Curious to learn more about the machine-brain interface and the challenges in designing the electronics for such a unique data-collection task, I tracked down Harvey Wiggins, founder of Plexon Inc., the manufacturer of the Multichannel Acquisition Processor (MAP) that is the heart of Duke's brain-signal acquisition. (Wiggins, by the way, is a long-time reader of Electronic Design.)

Wiggins explained that the brain's electrical signals are picked up via microwires that are inserted into the monkey's brain. The wires are made of stainless steel or tungsten, between 30 and 50 µm in diameter and insulated by a very thin Teflon. They're attached to a "percutaneous" connector that's fastened through the animal's skull at the end of surgery: in this case with 32 wires per connector, 128 wires total.

A "headset" that's a little larger than a postage stamp houses the first stage of electronics (low-current-noise op amps). It plugs into the connector on the monkey's head. "Because of the high source impedance of the electrodes, in the 1/4-M(omega) to 1-M(omega) range, one of the challenges of the system was finding small enough parts with the current noise characteristics that we needed," Wiggins explains.
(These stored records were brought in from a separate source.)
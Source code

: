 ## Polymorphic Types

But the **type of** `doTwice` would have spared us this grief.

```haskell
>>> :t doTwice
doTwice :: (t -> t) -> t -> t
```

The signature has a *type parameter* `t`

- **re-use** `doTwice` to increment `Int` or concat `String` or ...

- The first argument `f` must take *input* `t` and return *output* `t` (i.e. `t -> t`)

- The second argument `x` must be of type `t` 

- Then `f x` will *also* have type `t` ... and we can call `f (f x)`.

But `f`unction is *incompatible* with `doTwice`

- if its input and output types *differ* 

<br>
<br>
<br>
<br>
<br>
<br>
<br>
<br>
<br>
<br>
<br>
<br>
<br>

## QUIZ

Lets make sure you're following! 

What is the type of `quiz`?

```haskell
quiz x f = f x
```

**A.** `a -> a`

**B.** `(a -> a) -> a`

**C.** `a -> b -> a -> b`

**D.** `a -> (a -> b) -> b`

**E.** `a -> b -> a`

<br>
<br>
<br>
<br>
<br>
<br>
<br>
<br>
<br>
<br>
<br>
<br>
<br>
The headset's present design uses a National Semiconductor LMC6035 low-power CMOS op amp with a micro-ball-grid-array footprint. "In terms of a discrete part, the smallest we could find," he says.

From the headset's unity-gain buffer, the signal goes to a preamplifier box that has total gain of about 1000 and performs some filtering. "The spectral characteristics of nerve cells puts them in the low audio range," explains Wiggins. From there, the signals go to the MAP, also known among neurobiologists as the "Harvey Box," Wiggins says.
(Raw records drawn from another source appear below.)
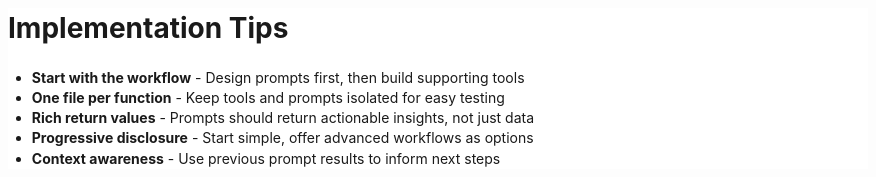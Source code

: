 # Implementation Tips

- **Start with the workflow** - Design prompts first, then build supporting tools  
- **One file per function** - Keep tools and prompts isolated for easy testing  
- **Rich return values** - Prompts should return actionable insights, not just data  
- **Progressive disclosure** - Start simple, offer advanced workflows as options  
- **Context awareness** - Use previous prompt results to inform next steps  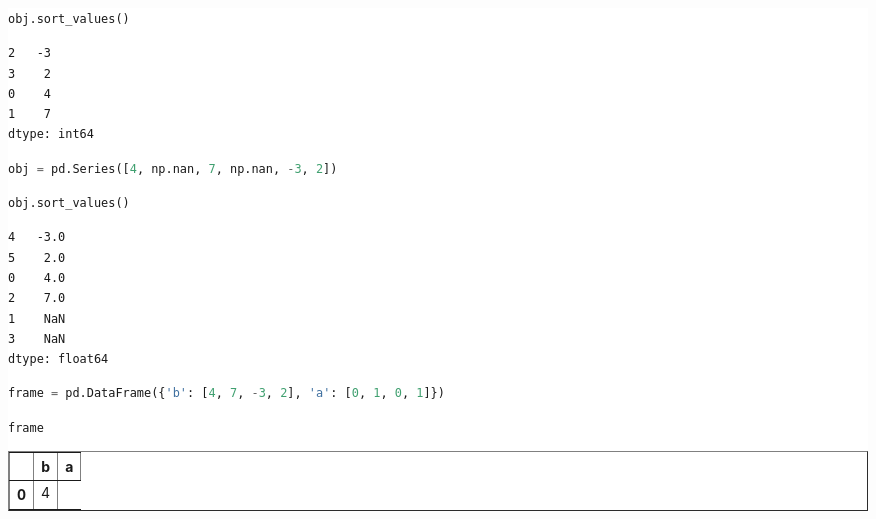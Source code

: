 
```python
obj.sort_values()
```




    2   -3
    3    2
    0    4
    1    7
    dtype: int64




```python
obj = pd.Series([4, np.nan, 7, np.nan, -3, 2])
```


```python
obj.sort_values()
```




    4   -3.0
    5    2.0
    0    4.0
    2    7.0
    1    NaN
    3    NaN
    dtype: float64




```python
frame = pd.DataFrame({'b': [4, 7, -3, 2], 'a': [0, 1, 0, 1]})
```


```python
frame
```




<div>
<style scoped>
    .dataframe tbody tr th:only-of-type {
        vertical-align: middle;
    }

    .dataframe tbody tr th {
        vertical-align: top;
    }

    .dataframe thead th {
        text-align: right;
    }
</style>
<table border="1" class="dataframe">
  <thead>
    <tr style="text-align: right;">
      <th></th>
      <th>b</th>
      <th>a</th>
    </tr>
  </thead>
  <tbody>
    <tr>
      <th>0</th>
      <td>4</td>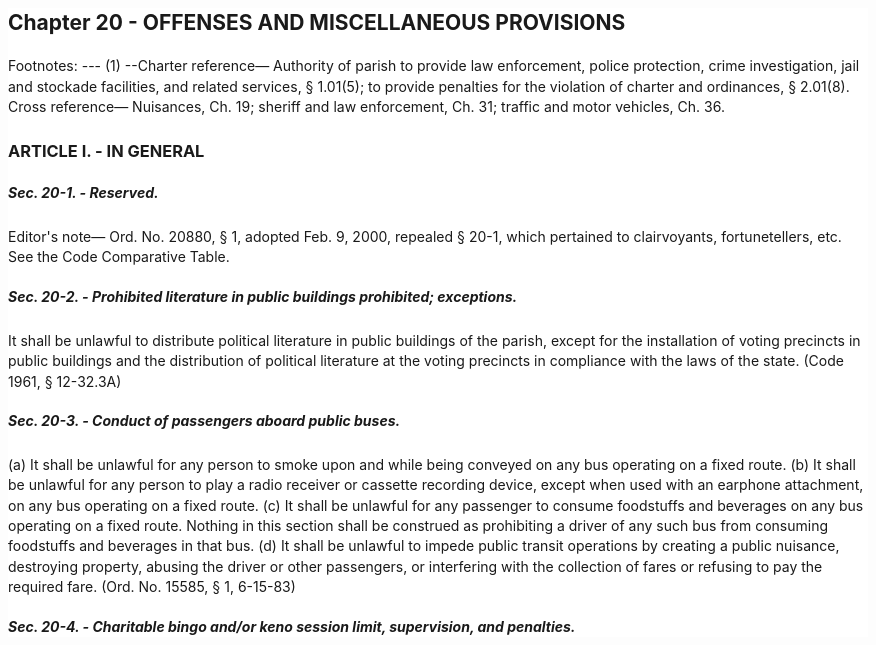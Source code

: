 ## Chapter 20 - OFFENSES AND MISCELLANEOUS PROVISIONS
Footnotes:
--- (1) --Charter reference— Authority of parish to provide law enforcement, police protection, crime investigation, jail
and stockade facilities, and related services, § 1.01(5); to provide penalties for the violation of charter and
ordinances, § 2.01(8).
Cross reference— Nuisances, Ch. 19; sheriff and law enforcement, Ch. 31; traffic and motor vehicles, Ch. 36.
### ARTICLE I. - IN GENERAL
##### Sec. 20-1. - Reserved.  

Editor's note— Ord. No. 20880, § 1, adopted Feb. 9, 2000, repealed § 20-1, which pertained to clairvoyants,
fortunetellers, etc. See the Code Comparative Table.
##### Sec. 20-2. - Prohibited literature in public buildings prohibited; exceptions.  

It shall be unlawful to distribute political literature in public buildings of the parish, except for the installation of
voting precincts in public buildings and the distribution of political literature at the voting precincts in
compliance with the laws of the state.
(Code 1961, § 12-32.3A)
##### Sec. 20-3. - Conduct of passengers aboard public buses.  

(a)
It shall be unlawful for any person to smoke upon and while being conveyed on any bus operating on a fixed
route.
(b)
It shall be unlawful for any person to play a radio receiver or cassette recording device, except when used with
an earphone attachment, on any bus operating on a fixed route.
(c)
It shall be unlawful for any passenger to consume foodstuffs and beverages on any bus operating on a fixed
route. Nothing in this section shall be construed as prohibiting a driver of any such bus from consuming
foodstuffs and beverages in that bus.
(d)
It shall be unlawful to impede public transit operations by creating a public nuisance, destroying property,
abusing the driver or other passengers, or interfering with the collection of fares or refusing to pay the required
fare.
(Ord. No. 15585, § 1, 6-15-83)
##### Sec. 20-4. - Charitable bingo and/or keno session limit, supervision, and penalties.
The MAP box adds more gain and filtering, raising the total gain to 10,000 to 30,000. There's an analog-to-digital converter for each channel, with a sampling rate of 40 kHz, which passes the signal to DSP boards with four Motorola 56002 DSP chips. Each chip processes eight channels. The resulting data is put into dual-port static RAM and from there "picked up and stuffed down a cable to the host," a PC equipped with a National Instruments high-speed bidirectional parallel digital I/O board.
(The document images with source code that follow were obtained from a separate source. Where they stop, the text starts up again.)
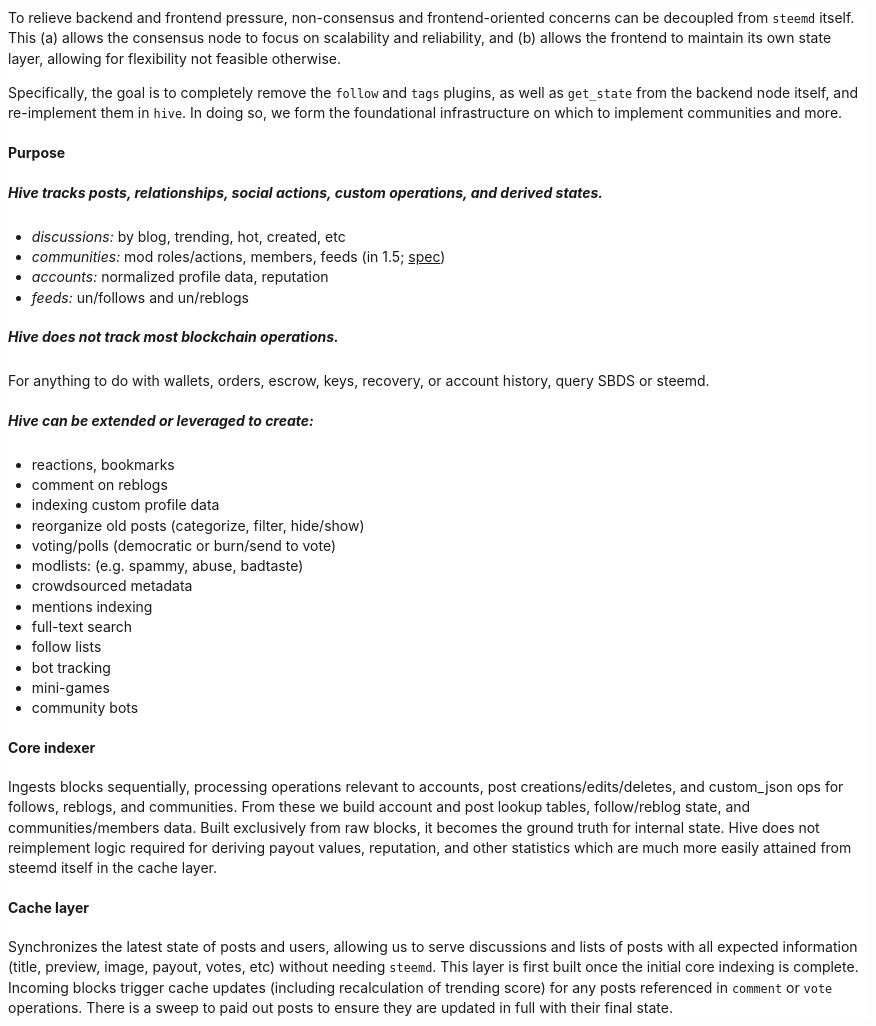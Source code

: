 To relieve backend and frontend pressure, non-consensus and frontend-oriented concerns can be decoupled from `steemd` itself. This (a) allows the consensus node to focus on scalability and reliability, and (b) allows the frontend to maintain its own state layer, allowing for flexibility not feasible otherwise.

Specifically, the goal is to completely remove the `follow` and `tags` plugins, as well as `get_state` from the backend node itself, and re-implement them in `hive`. In doing so, we form the foundational infrastructure on which to implement communities and more.

#### Purpose

##### Hive tracks posts, relationships, social actions, custom operations, and derived states.

 - *discussions:* by blog, trending, hot, created, etc
 - *communities:* mod roles/actions, members, feeds (in 1.5; [spec](https://github.com/steemit/hivemind/blob/master/docs/communities.md))
 - *accounts:* normalized profile data, reputation
 - *feeds:* un/follows and un/reblogs

##### Hive does not track most blockchain operations.

For anything to do with wallets, orders, escrow, keys, recovery, or account history, query SBDS or steemd.

##### Hive can be extended or leveraged to create:

 - reactions, bookmarks
 - comment on reblogs
 - indexing custom profile data
 - reorganize old posts (categorize, filter, hide/show)
 - voting/polls (democratic or burn/send to vote)
 - modlists: (e.g. spammy, abuse, badtaste)
 - crowdsourced metadata
 - mentions indexing
 - full-text search
 - follow lists
 - bot tracking
 - mini-games
 - community bots

#### Core indexer

Ingests blocks sequentially, processing operations relevant to accounts, post creations/edits/deletes, and custom_json ops for follows, reblogs, and communities. From these we build account and post lookup tables, follow/reblog state, and communities/members data. Built exclusively from raw blocks, it becomes the ground truth for internal state. Hive does not reimplement logic required for deriving payout values, reputation, and other statistics which are much more easily attained from steemd itself in the cache layer.

#### Cache layer

Synchronizes the latest state of posts and users, allowing us to serve discussions and lists of posts with all expected information (title, preview, image, payout, votes, etc) without needing `steemd`. This layer is first built once the initial core indexing is complete. Incoming blocks trigger cache updates (including recalculation of trending score) for any posts referenced in `comment` or `vote` operations. There is a sweep to paid out posts to ensure they are updated in full with their final state.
The waveform that comes out of a nerve cell when it fires is technically known as an "action potential." But colloquially, it's called a "spike," says Wiggins, "because that's what it looks like in an electrical system."

The challenges come from identifying and processing such a large number of spikes. The 128 electrode wires are in the extracellular space between nerve cells, where each wire may pick up signals from one or more neurons as they fire. The signals from each nerve cell tend to have a unique shape, so the DSPs inside the MAP system are using template matching to categorize the "spikes" according to the individual cells that produce them. Initially, the signals are sent to the host computer, which analyzes the waveforms and picks out the different shapes and creates the templates. The templates are sent back down to the DSPs, which can then sort the waveforms "in real time." This is essential to the machine-brain interface and in creating a closed-loop system to control the robotic arm.

The biggest challenge was the very fast and often sporadic rate of spiking. "You can't predict the arrival of spike events or the rate. They can come sparsely or there may be bursts of them, so the solution was to design a multilevel queuing mechanism in DSP code to handle the continuous A/D sample stream, detect spikes, and run the spike sorting code," says Wiggins.

The Duke study is sponsored by the Defense Advanced Research Projects Agency's Brain-Machine Interfaces Program. Beyond medical uses, "neurorobots" could enable remote reconnaissance in hazardous or inaccessible environments.